**Task**
Which lines below mention "state"? Pick each one out.

━━━━━ Supplied records

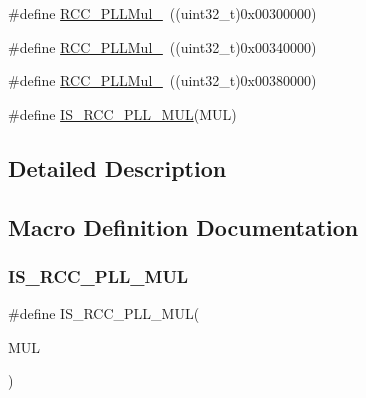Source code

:\begin{DoxyCompactItemize}
\item 
\#define \hyperlink{group___p_l_l__multiplication__factor_ga457e11adfe1e815eeb5f38de61a94328}{R\+C\+C\+\_\+\+P\+L\+L\+Mul\+\_}~((uint32\+\_\+t)0x00300000)
\item 
\#define \hyperlink{group___p_l_l__multiplication__factor_gaad1fbc2e251391b4c469e39ccf05d642}{R\+C\+C\+\_\+\+P\+L\+L\+Mul\+\_}~((uint32\+\_\+t)0x00340000)
\item 
\#define \hyperlink{group___p_l_l__multiplication__factor_ga98118a80e57ed822485df8a8bef3cb1f}{R\+C\+C\+\_\+\+P\+L\+L\+Mul\+\_}~((uint32\+\_\+t)0x00380000)
\item 
\#define \hyperlink{group___p_l_l__multiplication__factor_gaad04edea77632618678f528dcb2b0cd5}{I\+S\+\_\+\+R\+C\+C\+\_\+\+P\+L\+L\+\_\+\+M\+UL}(M\+UL)
\end{DoxyCompactItemize}


\subsection{Detailed Description}


\subsection{Macro Definition Documentation}
\mbox{\label{group___p_l_l__multiplication__factor_gaad04edea77632618678f528dcb2b0cd5}} 
\subsubsection{\texorpdfstring{I\+S\+\_\+\+R\+C\+C\+\_\+\+P\+L\+L\+\_\+\+M\+UL}{IS\_RCC\_PLL\_MUL}}
{\footnotesize\ttfamily \#define I\+S\+\_\+\+R\+C\+C\+\_\+\+P\+L\+L\+\_\+\+M\+UL(\begin{DoxyParamCaption}\item[{}]{M\+UL }\end{DoxyParamCaption})}

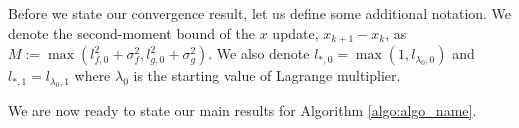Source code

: 





Before we state our convergence result, let us define some additional notation. We denote the second-moment bound of the $x$ update, $x_{k+1} - x_k$, as $M := \max(l_{f,0}^2 + \sigma_f^2, l_{g,0}^2 + \sigma_g^2)$. We also denote $l_{*,0} = \max(1, l_{\lambda_0,0})$ %
and $l_{*,1} = l_{\lambda_0,1}$ where $\lambda_0$ is the starting value of Lagrange multiplier. 

We are now ready to state our main results for Algorithm \ref{algo:algo_name}.




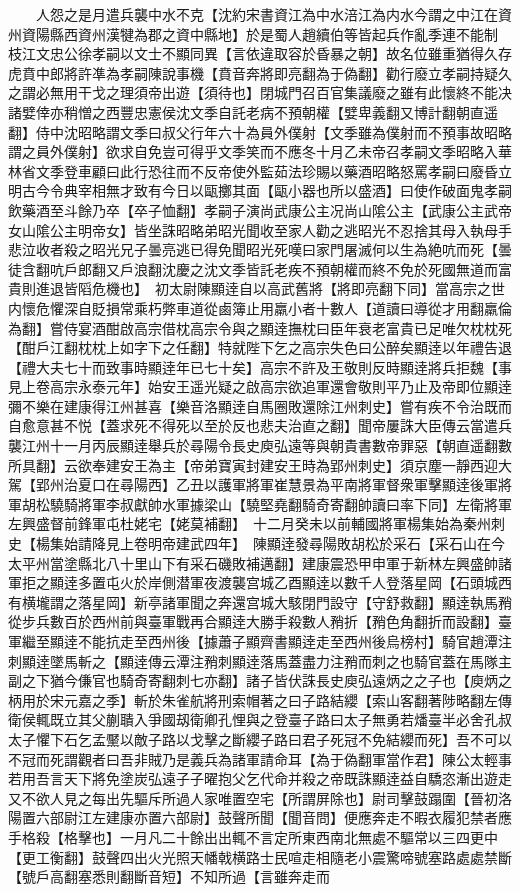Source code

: 　　人怨之是月遣兵襲中水不克【沈約宋書資江為中水涪江為内水今謂之中江在資州資陽縣西資州漢犍為郡之資中縣地】於是蜀人趙續伯等皆起兵作亂季連不能制　枝江文忠公徐孝嗣以文士不顯同異【言依違取容於昏暴之朝】故名位雖重猶得久存虎賁中郎將許凖為孝嗣陳說事機【賁音奔將即亮翻為于偽翻】勸行廢立孝嗣持疑久之謂必無用干戈之理須帝出遊【須待也】閉城門召百官集議廢之雖有此懷終不能决諸嬖倖亦稍憎之西豐忠憲侯沈文季自託老病不預朝權【嬖卑義翻又博計翻朝直遥翻】侍中沈昭略謂文季曰叔父行年六十為員外僕射【文季雖為僕射而不預事故昭略謂之員外僕射】欲求自免豈可得乎文季笑而不應冬十月乙未帝召孝嗣文季昭略入華林省文季登車顧曰此行恐往而不反帝使外監茹法珍賜以藥酒昭略怒罵孝嗣曰廢昏立明古今令典宰相無才致有今日以甌擲其面【甌小器也所以盛酒】曰使作破面鬼孝嗣飲藥酒至斗餘乃卒【卒子恤翻】孝嗣子演尚武康公主况尚山隂公主【武康公主武帝女山隂公主明帝女】皆坐誅昭略弟昭光聞收至家人勸之逃昭光不忍捨其母入執母手悲泣收者殺之昭光兄子曇亮逃已得免聞昭光死嘆曰家門屠滅何以生為絶吭而死【曇徒含翻吭戶郎翻又戶浪翻沈慶之沈文季皆託老疾不預朝權而終不免於死國無道而富貴則進退皆䧟危機也】　初太尉陳顯逹自以高武舊將【將即亮翻下同】當高宗之世内懷危懼深自貶損常乘朽弊車道從鹵簿止用羸小者十數人【道讀曰導從才用翻羸倫為翻】嘗侍宴酒酣啟高宗借枕高宗令與之顯逹撫枕曰臣年衰老富貴已足唯欠枕枕死【酣戶江翻枕枕上如字下之任翻】特就陛下乞之高宗失色曰公醉矣顯逹以年禮告退【禮大夫七十而致事時顯逹年已七十矣】高宗不許及王敬則反時顯逹將兵拒魏【事見上卷高宗永泰元年】始安王遥光疑之啟高宗欲追軍還會敬則平乃止及帝即位顯逹彌不樂在建康得江州甚喜【樂音洛顯逹自馬圈敗還除江州刺史】嘗有疾不令治既而自愈意甚不悦【蓋求死不得死以至於反也悲夫治直之翻】聞帝屢誅大臣傳云當遣兵襲江州十一月丙辰顯逹舉兵於尋陽令長史庾弘遠等與朝貴書數帝罪惡【朝直遥翻數所具翻】云欲奉建安王為主【帝弟寶寅封建安王時為郢州刺史】須京塵一靜西迎大駕【郢州治夏口在尋陽西】乙丑以護軍將軍崔慧景為平南將軍督衆軍擊顯逹後軍將軍胡松驍騎將軍李叔獻帥水軍據梁山【驍堅堯翻騎奇寄翻帥讀曰率下同】左衛將軍左興盛督前鋒軍屯杜姥宅【姥莫補翻】　十二月癸未以前輔國將軍楊集始為秦州刺史【楊集始請降見上卷明帝建武四年】　陳顯逹發尋陽敗胡松於采石【采石山在今太平州當塗縣北八十里山下有采石磯敗補邁翻】建康震恐甲申軍于新林左興盛帥諸軍拒之顯逹多置屯火於岸側潜軍夜渡襲宫城乙酉顯逹以數千人登落星岡【石頭城西有横壠謂之落星岡】新亭諸軍聞之奔還宫城大駭閉門設守【守舒救翻】顯逹執馬矟從步兵數百於西州前與臺軍戰再合顯逹大勝手殺數人矟折【矟色角翻折而設翻】臺軍繼至顯逹不能抗走至西州後【據蕭子顯齊書顯逹走至西州後烏榜村】騎官趙潭注刺顯逹墜馬斬之【顯逹傳云潭注矟刺顯逹落馬蓋盡力注矟而刺之也騎官蓋在馬隊主副之下猶今傔官也騎奇寄翻刺七亦翻】諸子皆伏誅長史庾弘遠炳之之子也【庾炳之柄用於宋元嘉之季】斬於朱雀航將刑索帽著之曰子路結纓【索山客翻著陟略翻左傳衛侯輒既立其父蒯聵入爭國刼衛卿孔悝與之登臺子路曰太子無勇若燔臺半必舍孔叔太子懼下石乞孟黶以敵子路以戈擊之斷纓子路曰君子死冠不免結纓而死】吾不可以不冠而死謂觀者曰吾非賊乃是義兵為諸軍請命耳【為于偽翻軍當作君】陳公太輕事若用吾言天下將免塗炭弘遠子子曜抱父乞代命并殺之帝既誅顯逹益自驕恣漸出遊走又不欲人見之每出先驅斥所過人家唯置空宅【所謂屏除也】尉司擊鼓蹋圍【晉初洛陽置六部尉江左建康亦置六部尉】鼓聲所聞【聞音問】便應奔走不暇衣履犯禁者應手格殺【格擊也】一月凡二十餘出出輒不言定所東西南北無處不驅常以三四更中【更工衡翻】鼓聲四出火光照天幡戟横路士民喧走相隨老小震驚啼號塞路處處禁斷【號戶高翻塞悉則翻斷音短】不知所過【言雖奔走而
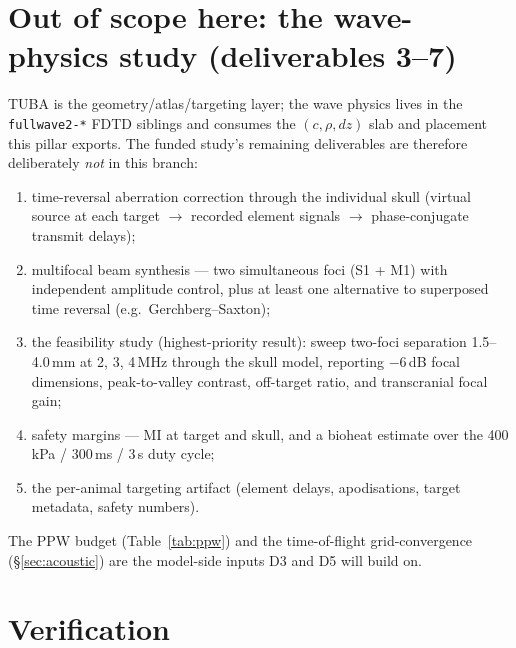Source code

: \documentclass{compactarticle}
\begin{document}
\section{Out of scope here: the wave-physics study (deliverables 3--7)}
\label{sec:scope-out}

TUBA is the geometry/atlas/targeting layer; the wave physics lives in
the \texttt{fullwave2-*} FDTD siblings and consumes the
$(c,\rho,dz)$ slab and placement this pillar exports. The funded
study's remaining deliverables are therefore deliberately \emph{not}
in this branch:
\begin{enumerate}[leftmargin=*]
\setlength\itemsep{0pt}
  \item[D3] time-reversal aberration correction through the individual
        skull (virtual source at each target $\to$ recorded element
        signals $\to$ phase-conjugate transmit delays);
  \item[D4] multifocal beam synthesis --- two simultaneous foci (S1 +
        M1) with independent amplitude control, plus at least one
        alternative to superposed time reversal
        (e.g.\ Gerchberg--Saxton);
  \item[D5] the feasibility study (highest-priority result): sweep
        two-foci separation 1.5--4.0\,mm at 2, 3, 4\,MHz through the
        skull model, reporting $-6$\,dB focal dimensions,
        peak-to-valley contrast, off-target ratio, and transcranial
        focal gain;
  \item[D6] safety margins --- MI at target and skull, and a bioheat
        estimate over the 400\,kPa / 300\,ms / 3\,s duty cycle;
  \item[D7] the per-animal targeting artifact (element delays,
        apodisations, target metadata, safety numbers).
\end{enumerate}
The PPW budget (Table~\ref{tab:ppw}) and the time-of-flight
grid-convergence (\S\ref{sec:acoustic}) are the model-side inputs D3
and D5 will build on.

\section{Verification}
\label{sec:tests}
\end{document}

━━━━━━━━━━

**Response to the task**
Before we state our convergence result, let us define some additional notation. We denote the second-moment bound of the $x$ update, $x_{k+1} - x_k$, as $M := \max(l_{f,0}^2 + \sigma_f^2, l_{g,0}^2 + \sigma_g^2)$. We also denote $l_{*,0} = \max(1, l_{\lambda_0,0})$ %
We are now ready to state our main results for Algorithm \ref{algo:algo_name}.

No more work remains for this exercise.